Material provided —
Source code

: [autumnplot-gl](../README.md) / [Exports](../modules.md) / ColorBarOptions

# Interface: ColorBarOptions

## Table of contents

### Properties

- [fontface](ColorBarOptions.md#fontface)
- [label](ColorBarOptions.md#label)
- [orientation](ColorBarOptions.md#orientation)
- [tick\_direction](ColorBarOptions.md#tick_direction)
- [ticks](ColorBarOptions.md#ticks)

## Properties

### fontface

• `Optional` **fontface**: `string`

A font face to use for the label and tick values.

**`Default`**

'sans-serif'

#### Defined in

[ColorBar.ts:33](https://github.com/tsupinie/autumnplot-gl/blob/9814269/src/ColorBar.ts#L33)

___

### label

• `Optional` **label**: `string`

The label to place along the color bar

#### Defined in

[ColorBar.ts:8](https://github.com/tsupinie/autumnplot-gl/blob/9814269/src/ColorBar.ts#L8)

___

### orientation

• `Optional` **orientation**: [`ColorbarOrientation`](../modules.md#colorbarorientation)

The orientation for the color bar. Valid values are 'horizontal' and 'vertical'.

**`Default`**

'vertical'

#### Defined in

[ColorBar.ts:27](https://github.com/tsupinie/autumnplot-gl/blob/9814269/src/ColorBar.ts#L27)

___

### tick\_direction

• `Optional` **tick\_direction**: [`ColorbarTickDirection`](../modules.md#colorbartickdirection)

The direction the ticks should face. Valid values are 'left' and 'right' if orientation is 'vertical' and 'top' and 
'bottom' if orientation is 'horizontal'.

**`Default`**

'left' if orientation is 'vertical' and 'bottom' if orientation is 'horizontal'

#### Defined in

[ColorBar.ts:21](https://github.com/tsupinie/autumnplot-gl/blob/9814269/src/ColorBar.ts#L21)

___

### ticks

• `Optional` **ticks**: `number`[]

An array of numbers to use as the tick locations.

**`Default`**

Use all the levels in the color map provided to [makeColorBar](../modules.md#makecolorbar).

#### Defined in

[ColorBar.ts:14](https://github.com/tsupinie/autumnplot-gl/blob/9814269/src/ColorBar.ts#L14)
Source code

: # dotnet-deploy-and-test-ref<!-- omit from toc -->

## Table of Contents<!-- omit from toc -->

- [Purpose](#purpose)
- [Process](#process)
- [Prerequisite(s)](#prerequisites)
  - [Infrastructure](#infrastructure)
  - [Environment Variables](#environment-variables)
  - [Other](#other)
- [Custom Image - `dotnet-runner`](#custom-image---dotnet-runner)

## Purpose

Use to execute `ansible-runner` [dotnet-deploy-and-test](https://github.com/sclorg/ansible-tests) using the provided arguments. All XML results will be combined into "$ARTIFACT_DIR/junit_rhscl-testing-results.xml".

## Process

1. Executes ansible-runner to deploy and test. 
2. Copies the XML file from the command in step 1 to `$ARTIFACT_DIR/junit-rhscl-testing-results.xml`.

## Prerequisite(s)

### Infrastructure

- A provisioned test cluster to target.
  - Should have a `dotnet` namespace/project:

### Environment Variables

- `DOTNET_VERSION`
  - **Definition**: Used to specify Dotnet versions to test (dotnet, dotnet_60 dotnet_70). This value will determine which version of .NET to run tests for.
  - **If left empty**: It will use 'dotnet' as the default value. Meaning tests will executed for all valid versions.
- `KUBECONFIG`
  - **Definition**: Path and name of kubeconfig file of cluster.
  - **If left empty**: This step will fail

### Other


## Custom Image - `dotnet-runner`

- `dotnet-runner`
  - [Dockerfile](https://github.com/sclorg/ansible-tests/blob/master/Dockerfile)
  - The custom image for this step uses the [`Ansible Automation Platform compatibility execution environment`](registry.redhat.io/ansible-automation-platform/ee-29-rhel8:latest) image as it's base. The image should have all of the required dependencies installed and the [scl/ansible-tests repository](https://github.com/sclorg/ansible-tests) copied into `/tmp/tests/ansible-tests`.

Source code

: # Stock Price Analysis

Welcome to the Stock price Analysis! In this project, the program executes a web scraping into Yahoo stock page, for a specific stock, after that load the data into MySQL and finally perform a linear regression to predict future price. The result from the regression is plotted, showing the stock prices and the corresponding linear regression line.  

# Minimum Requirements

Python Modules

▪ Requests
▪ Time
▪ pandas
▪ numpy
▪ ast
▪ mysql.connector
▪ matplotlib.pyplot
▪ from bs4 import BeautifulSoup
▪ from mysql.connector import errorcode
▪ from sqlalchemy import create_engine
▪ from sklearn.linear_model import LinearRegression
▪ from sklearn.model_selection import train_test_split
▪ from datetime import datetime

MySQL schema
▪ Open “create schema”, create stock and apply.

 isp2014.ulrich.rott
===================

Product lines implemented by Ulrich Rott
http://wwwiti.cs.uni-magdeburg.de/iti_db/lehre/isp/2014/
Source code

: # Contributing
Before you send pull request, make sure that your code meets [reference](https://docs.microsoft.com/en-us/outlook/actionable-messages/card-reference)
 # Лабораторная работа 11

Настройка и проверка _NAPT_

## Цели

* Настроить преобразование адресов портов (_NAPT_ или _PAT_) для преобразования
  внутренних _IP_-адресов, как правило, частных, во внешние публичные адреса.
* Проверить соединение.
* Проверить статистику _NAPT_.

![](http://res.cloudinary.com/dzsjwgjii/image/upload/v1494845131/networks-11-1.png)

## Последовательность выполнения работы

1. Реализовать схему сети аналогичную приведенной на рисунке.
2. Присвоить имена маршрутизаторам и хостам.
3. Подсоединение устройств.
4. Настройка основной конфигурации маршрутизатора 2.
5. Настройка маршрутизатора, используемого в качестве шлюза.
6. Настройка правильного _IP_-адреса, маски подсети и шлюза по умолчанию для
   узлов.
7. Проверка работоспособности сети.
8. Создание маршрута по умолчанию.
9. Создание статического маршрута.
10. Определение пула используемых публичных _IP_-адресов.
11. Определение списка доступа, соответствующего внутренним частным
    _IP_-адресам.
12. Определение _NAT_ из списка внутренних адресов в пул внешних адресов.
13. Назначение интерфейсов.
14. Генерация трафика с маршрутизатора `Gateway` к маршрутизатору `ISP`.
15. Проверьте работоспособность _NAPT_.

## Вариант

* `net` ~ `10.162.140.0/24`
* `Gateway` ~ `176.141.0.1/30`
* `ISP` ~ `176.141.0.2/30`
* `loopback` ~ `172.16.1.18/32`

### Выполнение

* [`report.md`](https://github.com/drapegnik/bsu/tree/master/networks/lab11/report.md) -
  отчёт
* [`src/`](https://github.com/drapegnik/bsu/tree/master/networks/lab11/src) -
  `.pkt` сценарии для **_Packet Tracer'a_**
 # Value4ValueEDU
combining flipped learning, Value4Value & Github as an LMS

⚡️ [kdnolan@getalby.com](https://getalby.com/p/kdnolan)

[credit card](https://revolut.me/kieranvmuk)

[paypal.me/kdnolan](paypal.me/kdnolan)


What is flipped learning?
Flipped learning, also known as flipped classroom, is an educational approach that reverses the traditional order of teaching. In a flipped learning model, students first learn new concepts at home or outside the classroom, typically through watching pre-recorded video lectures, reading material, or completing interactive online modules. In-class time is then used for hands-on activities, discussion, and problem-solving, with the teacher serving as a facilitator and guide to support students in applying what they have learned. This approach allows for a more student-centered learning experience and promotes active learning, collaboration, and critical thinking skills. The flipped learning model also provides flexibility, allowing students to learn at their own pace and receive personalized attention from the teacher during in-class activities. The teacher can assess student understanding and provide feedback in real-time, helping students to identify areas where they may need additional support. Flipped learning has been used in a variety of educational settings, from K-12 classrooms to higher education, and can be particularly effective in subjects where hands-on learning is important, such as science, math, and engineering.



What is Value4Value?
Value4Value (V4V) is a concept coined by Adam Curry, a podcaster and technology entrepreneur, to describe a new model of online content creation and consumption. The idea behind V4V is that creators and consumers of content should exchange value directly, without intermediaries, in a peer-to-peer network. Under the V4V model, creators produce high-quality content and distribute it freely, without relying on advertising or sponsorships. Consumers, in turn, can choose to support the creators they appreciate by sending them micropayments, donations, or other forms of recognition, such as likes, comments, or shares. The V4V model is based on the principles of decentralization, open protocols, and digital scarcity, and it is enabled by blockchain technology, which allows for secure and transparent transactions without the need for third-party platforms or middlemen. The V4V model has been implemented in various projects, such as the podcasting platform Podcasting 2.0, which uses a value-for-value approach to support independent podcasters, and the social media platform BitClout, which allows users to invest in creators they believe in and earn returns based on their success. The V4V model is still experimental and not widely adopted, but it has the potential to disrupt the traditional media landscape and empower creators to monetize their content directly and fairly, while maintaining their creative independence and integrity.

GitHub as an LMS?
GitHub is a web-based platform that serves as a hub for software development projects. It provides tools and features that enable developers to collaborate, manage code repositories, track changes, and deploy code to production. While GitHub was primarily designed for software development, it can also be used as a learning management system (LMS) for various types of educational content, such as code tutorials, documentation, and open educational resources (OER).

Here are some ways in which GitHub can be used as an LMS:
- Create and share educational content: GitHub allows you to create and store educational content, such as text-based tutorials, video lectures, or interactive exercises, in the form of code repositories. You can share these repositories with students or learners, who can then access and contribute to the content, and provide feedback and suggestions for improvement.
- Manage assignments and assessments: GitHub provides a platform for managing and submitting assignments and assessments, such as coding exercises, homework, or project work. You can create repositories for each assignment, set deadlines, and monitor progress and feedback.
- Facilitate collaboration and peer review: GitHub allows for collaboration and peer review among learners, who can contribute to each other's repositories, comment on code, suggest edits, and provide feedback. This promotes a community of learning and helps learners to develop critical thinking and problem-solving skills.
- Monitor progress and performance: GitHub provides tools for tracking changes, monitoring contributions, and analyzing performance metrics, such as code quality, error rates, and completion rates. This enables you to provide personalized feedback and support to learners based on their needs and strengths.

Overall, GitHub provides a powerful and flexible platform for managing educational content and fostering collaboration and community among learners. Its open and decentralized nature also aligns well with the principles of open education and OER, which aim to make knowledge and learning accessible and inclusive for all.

Task instructions — Reproduce, word for word and in full, only the lines above that start at the line with "isp2014.ulrich.rott" and run through the line with "# Лабораторная работа 11", both ends included.

Response to the task —
 isp2014.ulrich.rott
===================

Product lines implemented by Ulrich Rott
http://wwwiti.cs.uni-magdeburg.de/iti_db/lehre/isp/2014/
Source code

: # Contributing
Before you send pull request, make sure that your code meets [reference](https://docs.microsoft.com/en-us/outlook/actionable-messages/card-reference)
 # Лабораторная работа 11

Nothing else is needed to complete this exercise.